Abian mencoba menghubungi Galuh kembali.Ia penasaran kenapa Galuh menelponnya malam - malam sampai 20 kali.


" Halo assalamualaikum, dimana kamu?" tanya Galuh.


" Dirumah, ada apa?" tanya Abian santai.


" Mira cariin kamu, semalam dia sudah sadar, ini masih nungguin kamu." ucapan Galuh membuat Abian terkejut.


" Maksudnya?" tanya Abian dengan wajah masih bingung.

__ADS_1


" Ya Mira masih mengganggap kamu pacarnya, memorinya kembali ke beberapa bulan yang lalu." jawab Galuh menjelaskan.


" Jadi Mira nggak meninggal?" tanya Abian.
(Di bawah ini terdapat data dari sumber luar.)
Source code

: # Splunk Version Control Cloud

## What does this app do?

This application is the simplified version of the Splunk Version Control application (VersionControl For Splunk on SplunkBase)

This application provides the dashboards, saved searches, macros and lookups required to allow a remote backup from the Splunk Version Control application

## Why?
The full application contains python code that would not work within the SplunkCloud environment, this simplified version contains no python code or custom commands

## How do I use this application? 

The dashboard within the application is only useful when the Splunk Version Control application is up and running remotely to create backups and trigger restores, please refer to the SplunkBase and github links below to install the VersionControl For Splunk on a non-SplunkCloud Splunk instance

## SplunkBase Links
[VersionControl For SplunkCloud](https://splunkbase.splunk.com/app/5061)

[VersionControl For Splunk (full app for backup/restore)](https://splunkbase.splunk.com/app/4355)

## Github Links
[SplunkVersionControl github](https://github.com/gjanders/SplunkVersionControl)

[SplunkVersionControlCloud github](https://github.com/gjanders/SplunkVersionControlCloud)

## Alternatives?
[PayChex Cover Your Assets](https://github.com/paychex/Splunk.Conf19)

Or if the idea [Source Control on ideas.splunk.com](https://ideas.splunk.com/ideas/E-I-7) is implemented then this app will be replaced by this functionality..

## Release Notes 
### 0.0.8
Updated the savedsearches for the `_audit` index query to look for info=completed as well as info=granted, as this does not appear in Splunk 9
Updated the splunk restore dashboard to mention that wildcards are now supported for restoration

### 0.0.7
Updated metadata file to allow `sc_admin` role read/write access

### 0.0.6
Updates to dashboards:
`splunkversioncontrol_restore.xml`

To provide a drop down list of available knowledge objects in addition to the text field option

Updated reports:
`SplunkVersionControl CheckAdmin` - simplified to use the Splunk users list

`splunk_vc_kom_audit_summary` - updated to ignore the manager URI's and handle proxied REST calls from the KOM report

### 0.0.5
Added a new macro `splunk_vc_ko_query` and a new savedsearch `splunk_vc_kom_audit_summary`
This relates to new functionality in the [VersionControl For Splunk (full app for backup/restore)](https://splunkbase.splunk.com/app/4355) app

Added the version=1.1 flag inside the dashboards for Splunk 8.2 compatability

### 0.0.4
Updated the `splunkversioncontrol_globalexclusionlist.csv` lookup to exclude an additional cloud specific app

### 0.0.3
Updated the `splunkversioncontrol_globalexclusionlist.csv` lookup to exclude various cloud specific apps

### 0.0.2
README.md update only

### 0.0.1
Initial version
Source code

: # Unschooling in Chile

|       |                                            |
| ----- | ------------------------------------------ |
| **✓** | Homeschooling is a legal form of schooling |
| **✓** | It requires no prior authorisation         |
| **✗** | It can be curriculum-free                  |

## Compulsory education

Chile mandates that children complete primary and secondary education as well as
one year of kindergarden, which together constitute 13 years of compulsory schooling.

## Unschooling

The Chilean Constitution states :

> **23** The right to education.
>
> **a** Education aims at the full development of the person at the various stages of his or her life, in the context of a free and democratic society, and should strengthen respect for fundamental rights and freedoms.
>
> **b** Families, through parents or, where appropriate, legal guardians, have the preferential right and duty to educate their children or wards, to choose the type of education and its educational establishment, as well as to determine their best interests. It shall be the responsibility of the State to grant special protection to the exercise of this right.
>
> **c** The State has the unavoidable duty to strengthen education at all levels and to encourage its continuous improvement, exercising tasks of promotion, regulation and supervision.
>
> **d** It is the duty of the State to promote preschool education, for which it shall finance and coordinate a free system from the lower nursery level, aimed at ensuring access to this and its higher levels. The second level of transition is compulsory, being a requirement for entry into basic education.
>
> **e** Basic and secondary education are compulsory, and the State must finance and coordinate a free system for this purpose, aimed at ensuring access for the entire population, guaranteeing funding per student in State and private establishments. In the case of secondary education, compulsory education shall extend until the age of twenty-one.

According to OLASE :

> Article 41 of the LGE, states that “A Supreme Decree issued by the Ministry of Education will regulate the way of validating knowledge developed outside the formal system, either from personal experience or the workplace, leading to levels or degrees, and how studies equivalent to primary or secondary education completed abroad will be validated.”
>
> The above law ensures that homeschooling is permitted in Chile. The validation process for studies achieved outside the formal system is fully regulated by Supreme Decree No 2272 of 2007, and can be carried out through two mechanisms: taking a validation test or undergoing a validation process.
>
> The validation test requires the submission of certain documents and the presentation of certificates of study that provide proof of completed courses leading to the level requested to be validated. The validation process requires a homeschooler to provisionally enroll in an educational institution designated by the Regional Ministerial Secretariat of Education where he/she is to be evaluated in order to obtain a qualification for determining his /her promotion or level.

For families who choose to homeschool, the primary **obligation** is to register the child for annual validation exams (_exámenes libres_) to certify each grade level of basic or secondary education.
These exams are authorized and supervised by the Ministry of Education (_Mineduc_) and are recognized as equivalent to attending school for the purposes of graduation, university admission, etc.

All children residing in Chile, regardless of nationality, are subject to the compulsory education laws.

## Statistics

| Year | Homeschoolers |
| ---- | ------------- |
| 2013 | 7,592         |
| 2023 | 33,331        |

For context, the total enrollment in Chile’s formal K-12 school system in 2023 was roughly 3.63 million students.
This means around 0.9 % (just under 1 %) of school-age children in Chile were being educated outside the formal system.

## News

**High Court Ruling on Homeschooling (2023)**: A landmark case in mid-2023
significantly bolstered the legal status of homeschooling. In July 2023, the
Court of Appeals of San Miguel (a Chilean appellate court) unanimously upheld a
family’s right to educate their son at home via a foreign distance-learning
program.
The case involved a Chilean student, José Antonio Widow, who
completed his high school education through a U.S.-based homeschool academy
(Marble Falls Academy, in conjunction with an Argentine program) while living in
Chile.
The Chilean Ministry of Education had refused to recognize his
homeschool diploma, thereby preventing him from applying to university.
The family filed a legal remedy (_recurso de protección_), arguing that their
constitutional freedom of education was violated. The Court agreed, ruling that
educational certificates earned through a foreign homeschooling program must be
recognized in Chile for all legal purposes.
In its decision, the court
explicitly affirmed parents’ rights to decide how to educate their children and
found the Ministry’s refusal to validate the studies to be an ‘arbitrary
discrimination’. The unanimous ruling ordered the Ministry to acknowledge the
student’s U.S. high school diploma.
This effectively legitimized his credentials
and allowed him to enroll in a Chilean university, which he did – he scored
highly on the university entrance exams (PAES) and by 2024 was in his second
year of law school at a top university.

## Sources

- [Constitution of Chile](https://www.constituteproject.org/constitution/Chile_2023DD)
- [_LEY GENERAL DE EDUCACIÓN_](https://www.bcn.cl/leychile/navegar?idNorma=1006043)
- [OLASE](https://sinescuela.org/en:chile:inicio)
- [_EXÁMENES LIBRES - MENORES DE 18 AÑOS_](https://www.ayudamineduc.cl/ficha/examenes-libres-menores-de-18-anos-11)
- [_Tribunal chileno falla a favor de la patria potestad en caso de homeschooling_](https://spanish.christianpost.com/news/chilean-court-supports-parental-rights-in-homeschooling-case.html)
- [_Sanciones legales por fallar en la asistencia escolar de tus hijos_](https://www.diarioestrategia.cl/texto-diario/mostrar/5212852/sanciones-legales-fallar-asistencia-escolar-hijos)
" Ya Allah doamu Bi, saya tau kamu ingin melupakannya tapi jangan doain dia meninggal dulu dong, gimana dengan hati gua nanti." ucap Galuh diseberang sana.


" Jadi semalam ibu kasih kabar." kata Abian masih belum paham.


" Semalam ibumu kasih kabar bahwa Mira sudah sadar dan mencari mu, paham." kata Galuh lansung menutup teleponnya.


" Halo, halo." ucap Abian namun ia menyadari teleponnya sudah diputuskan oleh sepihak.


" Dasar sahabat laknat." ucap Abian dengan agak keras.


" Yok berangkat, siapa yang laknat?" tanya ayahnya yang baru keluar memakai baju hitam.


" Yah sebaiknya ayah ganti baju deh." ucap Abian memandang ayahnya dengan ekspresi mau ketawa.


" Kenapa emangnya?" tanya ayahnya.


" Itu yah, aku salah info yah, Mira bukan meninggal tapi sadar dari koma." ucap Abian menggaruk kepalanya yang tidak gatal.


" Huh kamu ini, tadi malam memang dia sadar, tapi ayah pikir setelah sadar terjadi apa gitu." kata ayahnya sambil duduk.


" Aku mau kerumah sakit, ayah mau ikut nggak? tapi ganti baju dulu." kata Abian.


" Takut ketemu ibu ya?"tanya Abian tersenyum menggoda ayahnya.


" Emang ibumu hantu." jawab ayahnya juga tersenyum. Ia senang akhirnya dari sekian lama anaknya mau tersenyum juga padanya.


" Mana tau lebih seram dari hantu." kata Abian lagi.


" Huss itu ibumu, bicara yang sopan walau bagaimanapun dia yang melahirkan kamu." kata ayahnya.


" Ikut nggak? biar CLBK." ejek Abian lagi.


" Ngawur kamu, dah sana pergi " usir ayahnya.


" Ciee yang salah tingkah." ujarnya bercanda lagi.


" ingat jangan main hati disana, udah punya istri." nasehat ayahnya.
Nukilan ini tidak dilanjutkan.